DANIELE SILVESTRI
L’esordio senza data, la scelta di non prendersi sul serio, il primo concerto, la politica e gli amici. Alla vigilia del tour che festeggia 25 anni di carriera, Daniele Silvestri ricorda gli esordi, ma guarda anche al futuro. In cui, senza paura, dirà bas
Viaggio indietro nel tempo
In un camerino dell’Officina per le arti Pier Paolo Pasolini a Roma, dove tra poco girerà un videoclip, Daniele Silvestri si sta sforzando di ricordare la data di uscita del suo primo album. Di certo c’è solo l’anno, il 1994, ma spiega che sono mesi che cerca di rintracciare il giorno preciso del suo esordio, per farlo ha pure interpellato – con risultati nulli – anche la casa discografica, e ancora non è riuscito a capirci niente. L’incertezza è grande: «Potrebbe essere la primavera o l’autunno, ma l’altro giorno è spuntata pure un’altra data: 11 luglio. Boh, diamo per buona questa». Diamola per buona e cominciamo a parlare dell’anniversario che è importante, sono 25 anni di carriera, quasi metà esatta della sua vita, un quarto di secolo passato a cantare, sempre in bilico tra cazzeggio e impegno politico e sociale, tra La paranza e L’uomo col megafono, su palchi importanti, da Sanremo ai concertoni del Primo maggio, passando per Cuba, a sostenere cause per Emergency e tante altre associazioni, a ritirare premi e riconoscimenti, sempre circondato dagli amici storici, come Max Gazzè e Niccolò Fabi, con cui ha condiviso anche un tour. Ne ha in programma uno nuovo, che partirà il 25 ottobre da Roma, il primo della sua carriera nei palasport. Per festeggiare l’anniversario, Silvestri stavolta ha fatto le cose in grande: dieci musicisti sul palco incluso lui e una scenografia di notevole impatto, che non prevede un palco ma una specie di collinetta di terra al centro, da cui si diramano delle pedane, e sullo sfondo uno schermo lunghissimo e stretto davanti al quale si muovono le due batterie.

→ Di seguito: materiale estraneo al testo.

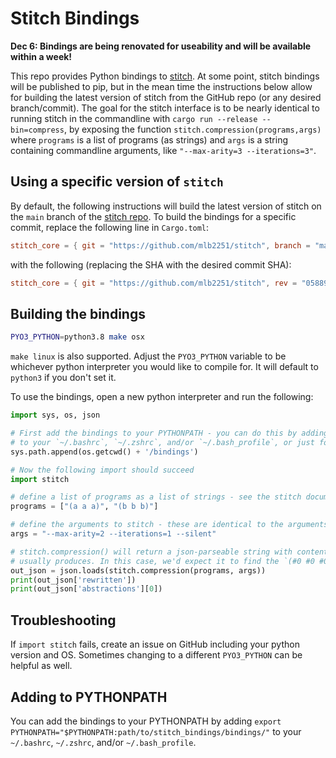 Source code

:# Stitch Bindings

**Dec 6: Bindings are being renovated for useability and will be available within a week!**

This repo provides Python bindings to [stitch](https://github.com/mlb2251/stitch). At some point, stitch bindings will be published to pip, but in the mean time the instructions below allow for building the latest version of stitch from the GitHub repo (or any desired branch/commit). The goal for the stitch interface is to be nearly identical to running stitch in the commandline with `cargo run --release --bin=compress`, by exposing the function `stitch.compression(programs,args)` where `programs` is a list of programs (as strings) and `args` is a string containing commandline arguments, like `"--max-arity=3 --iterations=3"`.


## Using a specific version of `stitch`

By default, the following instructions will build the latest version of stitch on the `main` branch of the [stitch repo](https://github.com/mlb2251/stitch). To build the bindings for a specific commit, replace the following line in `Cargo.toml`:
```toml
stitch_core = { git = "https://github.com/mlb2251/stitch", branch = "main"}
```
with the following (replacing the SHA with the desired commit SHA):

```toml
stitch_core = { git = "https://github.com/mlb2251/stitch", rev = "058890ecc3c3137c5105d673979304edfb0ab333"}
```

## Building the bindings
```bash
PYO3_PYTHON=python3.8 make osx
```

`make linux` is also supported. Adjust the `PYO3_PYTHON` variable to be whichever python interpreter you would like to compile for. It will default to `python3` if you don't set it.

To use the bindings, open a new python interpreter and run the following:

```python
import sys, os, json

# First add the bindings to your PYTHONPATH - you can do this by adding `export PYTHONPATH="$PYTHONPATH:path/to/stitch_bindings/bindings/"`
# to your `~/.bashrc`, `~/.zshrc`, and/or `~/.bash_profile`, or just for the current session through sys.path.append() as below:
sys.path.append(os.getcwd() + '/bindings')

# Now the following import should succeed
import stitch

# define a list of programs as a list of strings - see the stitch documentation for supported program formats
programs = ["(a a a)", "(b b b)"]

# define the arguments to stitch - these are identical to the arguments to `cargo run --release --bin=compress`
args = "--max-arity=2 --iterations=1 --silent"

# stitch.compression() will return a json-parseable string with contents identical to out/out.json that the `--bin=compress`
# usually produces. In this case, we'd expect it to find the `(#0 #0 #0)` abstraction
out_json = json.loads(stitch.compression(programs, args))
print(out_json['rewritten'])
print(out_json['abstractions'][0])
```

## Troubleshooting
If `import stitch` fails, create an issue on GitHub including your python version and OS.
Sometimes changing to a different `PYO3_PYTHON` can be helpful as well.

## Adding to PYTHONPATH
You can add the bindings to your PYTHONPATH by adding `export PYTHONPATH="$PYTHONPATH:path/to/stitch_bindings/bindings/"`
to your `~/.bashrc`, `~/.zshrc`, and/or `~/.bash_profile`.
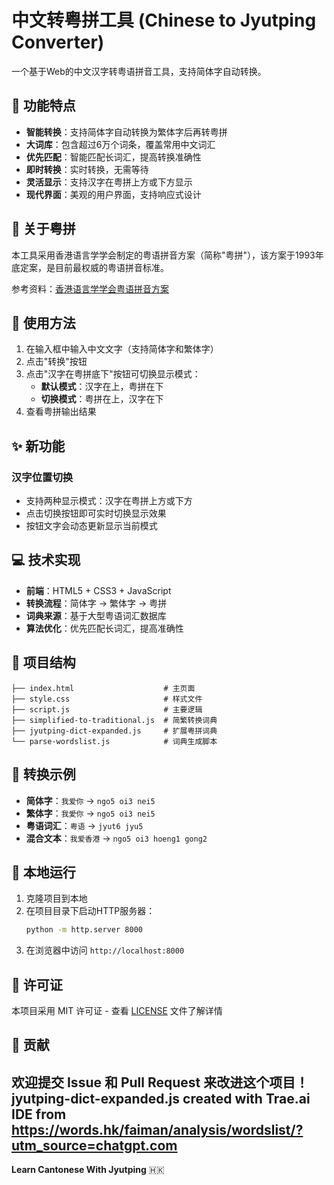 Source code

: # 中文转粤拼工具 (Chinese to Jyutping Converter)

一个基于Web的中文汉字转粤语拼音工具，支持简体字自动转换。

## 🌟 功能特点

- **智能转换**：支持简体字自动转换为繁体字后再转粤拼
- **大词库**：包含超过6万个词条，覆盖常用中文词汇
- **优先匹配**：智能匹配长词汇，提高转换准确性
- **即时转换**：实时转换，无需等待
- **灵活显示**：支持汉字在粤拼上方或下方显示
- **现代界面**：美观的用户界面，支持响应式设计

## 📖 关于粤拼

本工具采用香港语言学学会制定的粤语拼音方案（简称"粤拼"），该方案于1993年底定案，是目前最权威的粤语拼音标准。

参考资料：[香港语言学学会粤语拼音方案](https://lshk.org/jyutping-scheme/)

## 🚀 使用方法

1. 在输入框中输入中文文字（支持简体字和繁体字）
2. 点击"转换"按钮
3. 点击"汉字在粤拼底下"按钮可切换显示模式：
   - **默认模式**：汉字在上，粤拼在下
   - **切换模式**：粤拼在上，汉字在下
4. 查看粤拼输出结果

## ✨ 新功能

### 汉字位置切换
- 支持两种显示模式：汉字在粤拼上方或下方
- 点击切换按钮即可实时切换显示效果
- 按钮文字会动态更新显示当前模式

## 💻 技术实现

- **前端**：HTML5 + CSS3 + JavaScript
- **转换流程**：简体字 → 繁体字 → 粤拼
- **词典来源**：基于大型粤语词汇数据库
- **算法优化**：优先匹配长词汇，提高准确性

## 📁 项目结构

```
├── index.html                    # 主页面
├── style.css                     # 样式文件
├── script.js                     # 主要逻辑
├── simplified-to-traditional.js  # 简繁转换词典
├── jyutping-dict-expanded.js     # 扩展粤拼词典
└── parse-wordslist.js            # 词典生成脚本
```

## 🎯 转换示例

- **简体字**：`我爱你` → `ngo5 oi3 nei5`
- **繁体字**：`我愛你` → `ngo5 oi3 nei5`
- **粤语词汇**：`粤语` → `jyut6 jyu5`
- **混合文本**：`我爱香港` → `ngo5 oi3 hoeng1 gong2`

## 🔧 本地运行

1. 克隆项目到本地
2. 在项目目录下启动HTTP服务器：
   ```bash
   python -m http.server 8000
   ```
3. 在浏览器中访问 `http://localhost:8000`

## 📝 许可证

本项目采用 MIT 许可证 - 查看 [LICENSE](LICENSE) 文件了解详情

## 🤝 贡献

欢迎提交 Issue 和 Pull Request 来改进这个项目！
jyutping-dict-expanded.js created with Trae.ai IDE from https://words.hk/faiman/analysis/wordslist/?utm_source=chatgpt.com
---

**Learn Cantonese With Jyutping** 🇭🇰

La scelta di non avere un palco è simbolica?
«Il palazzetto non è il club, bisognava inventarsi qualcosa di specifico per il luogo. E poi sì, l’assenza del palco è un modo per svelare tutto ed essere esposti da ogni lato».

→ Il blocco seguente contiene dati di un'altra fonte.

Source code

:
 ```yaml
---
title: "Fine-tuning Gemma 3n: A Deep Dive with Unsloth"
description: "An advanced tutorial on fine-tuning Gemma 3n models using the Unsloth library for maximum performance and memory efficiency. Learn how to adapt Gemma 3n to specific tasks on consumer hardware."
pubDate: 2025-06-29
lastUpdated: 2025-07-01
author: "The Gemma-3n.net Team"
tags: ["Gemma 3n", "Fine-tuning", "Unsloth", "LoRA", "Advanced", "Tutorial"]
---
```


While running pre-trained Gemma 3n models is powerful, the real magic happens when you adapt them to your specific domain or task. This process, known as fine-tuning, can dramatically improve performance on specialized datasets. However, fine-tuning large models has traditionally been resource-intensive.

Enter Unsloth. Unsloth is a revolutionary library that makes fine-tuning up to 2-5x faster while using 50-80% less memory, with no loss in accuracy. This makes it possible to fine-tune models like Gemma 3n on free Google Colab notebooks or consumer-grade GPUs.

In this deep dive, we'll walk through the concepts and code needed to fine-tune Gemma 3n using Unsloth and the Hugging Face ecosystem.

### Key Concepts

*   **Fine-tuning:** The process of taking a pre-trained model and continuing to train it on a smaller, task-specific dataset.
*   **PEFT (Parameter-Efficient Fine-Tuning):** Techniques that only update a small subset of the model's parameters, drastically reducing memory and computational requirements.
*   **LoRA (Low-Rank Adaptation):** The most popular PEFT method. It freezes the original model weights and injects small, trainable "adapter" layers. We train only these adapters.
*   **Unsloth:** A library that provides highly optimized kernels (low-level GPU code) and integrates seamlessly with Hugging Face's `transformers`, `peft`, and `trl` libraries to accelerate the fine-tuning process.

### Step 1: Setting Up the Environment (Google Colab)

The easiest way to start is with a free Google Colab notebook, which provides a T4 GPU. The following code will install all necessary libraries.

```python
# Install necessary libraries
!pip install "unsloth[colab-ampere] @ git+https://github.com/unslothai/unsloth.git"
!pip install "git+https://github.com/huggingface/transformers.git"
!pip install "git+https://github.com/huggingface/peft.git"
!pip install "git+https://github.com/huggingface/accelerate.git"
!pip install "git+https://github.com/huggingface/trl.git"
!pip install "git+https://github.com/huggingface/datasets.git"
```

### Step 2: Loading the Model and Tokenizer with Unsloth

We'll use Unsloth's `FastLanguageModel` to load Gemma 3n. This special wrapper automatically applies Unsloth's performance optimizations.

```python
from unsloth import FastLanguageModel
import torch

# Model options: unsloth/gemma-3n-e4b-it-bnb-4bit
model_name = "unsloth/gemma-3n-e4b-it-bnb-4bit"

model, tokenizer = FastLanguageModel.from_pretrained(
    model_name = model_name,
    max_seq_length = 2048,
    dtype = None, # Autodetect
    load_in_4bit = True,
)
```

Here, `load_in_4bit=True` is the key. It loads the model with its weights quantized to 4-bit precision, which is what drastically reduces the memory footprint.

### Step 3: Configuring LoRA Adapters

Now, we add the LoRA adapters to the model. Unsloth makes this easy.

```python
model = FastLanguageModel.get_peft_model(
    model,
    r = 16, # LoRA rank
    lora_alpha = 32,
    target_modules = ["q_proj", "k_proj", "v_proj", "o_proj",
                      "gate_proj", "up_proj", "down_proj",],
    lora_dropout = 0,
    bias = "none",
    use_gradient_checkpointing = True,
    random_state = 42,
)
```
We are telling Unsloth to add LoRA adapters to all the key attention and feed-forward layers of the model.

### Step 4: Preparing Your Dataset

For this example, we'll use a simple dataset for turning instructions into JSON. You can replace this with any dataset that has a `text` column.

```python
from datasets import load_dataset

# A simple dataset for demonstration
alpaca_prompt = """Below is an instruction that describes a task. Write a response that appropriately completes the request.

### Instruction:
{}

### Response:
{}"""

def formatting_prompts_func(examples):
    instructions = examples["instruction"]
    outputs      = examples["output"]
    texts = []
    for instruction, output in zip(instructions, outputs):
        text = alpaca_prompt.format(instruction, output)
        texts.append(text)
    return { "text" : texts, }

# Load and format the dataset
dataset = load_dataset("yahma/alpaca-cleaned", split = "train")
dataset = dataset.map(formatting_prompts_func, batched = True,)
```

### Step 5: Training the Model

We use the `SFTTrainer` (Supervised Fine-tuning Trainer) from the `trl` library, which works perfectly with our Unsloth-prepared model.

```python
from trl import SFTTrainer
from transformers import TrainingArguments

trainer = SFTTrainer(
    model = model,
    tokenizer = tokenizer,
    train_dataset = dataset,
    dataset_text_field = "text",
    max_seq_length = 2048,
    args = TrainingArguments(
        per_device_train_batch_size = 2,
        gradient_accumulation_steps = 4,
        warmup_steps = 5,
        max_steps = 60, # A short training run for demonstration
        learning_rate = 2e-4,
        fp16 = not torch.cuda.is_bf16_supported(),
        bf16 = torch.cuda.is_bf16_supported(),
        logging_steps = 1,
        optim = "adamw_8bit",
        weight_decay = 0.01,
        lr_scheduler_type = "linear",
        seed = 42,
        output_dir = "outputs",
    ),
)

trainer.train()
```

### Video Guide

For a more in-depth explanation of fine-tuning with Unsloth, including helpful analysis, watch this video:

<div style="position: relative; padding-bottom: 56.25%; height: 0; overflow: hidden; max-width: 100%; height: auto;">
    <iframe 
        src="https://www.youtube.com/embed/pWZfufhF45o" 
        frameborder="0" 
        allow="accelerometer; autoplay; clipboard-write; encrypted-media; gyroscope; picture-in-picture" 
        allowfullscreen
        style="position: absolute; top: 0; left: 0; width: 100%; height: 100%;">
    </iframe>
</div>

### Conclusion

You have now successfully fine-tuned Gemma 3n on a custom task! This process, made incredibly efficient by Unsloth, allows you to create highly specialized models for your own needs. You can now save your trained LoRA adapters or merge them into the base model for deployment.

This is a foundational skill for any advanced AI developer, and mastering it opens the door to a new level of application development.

Esporsi fa parte della sua filosofia?
«Da sempre. Ricordo il mio primo concerto da solista, era alle Scimmie di Milano, un locale storico sui Navigli. Quel pomeriggio, durante le prove, mentre montava l’ansia e mi chiedevo come avrei fatto, è scattato qualcosa. Ho pensato: io non sono in grado, non sono un animale da palcoscenico, non ci credo nemmeno a me che sto sul palco a cantare, quindi preferisco sputtanarmi. Invece di mettermi sul piedistallo e fingere di essere figo o misterioso, voglio instaurare un rapporto diretto con il pubblico, e se ho delle difficoltà le mostro, se ho delle incertezze le uso. E questa impostazione, anche se negli anni ho acquisito sicurezza, è sempre rimasta».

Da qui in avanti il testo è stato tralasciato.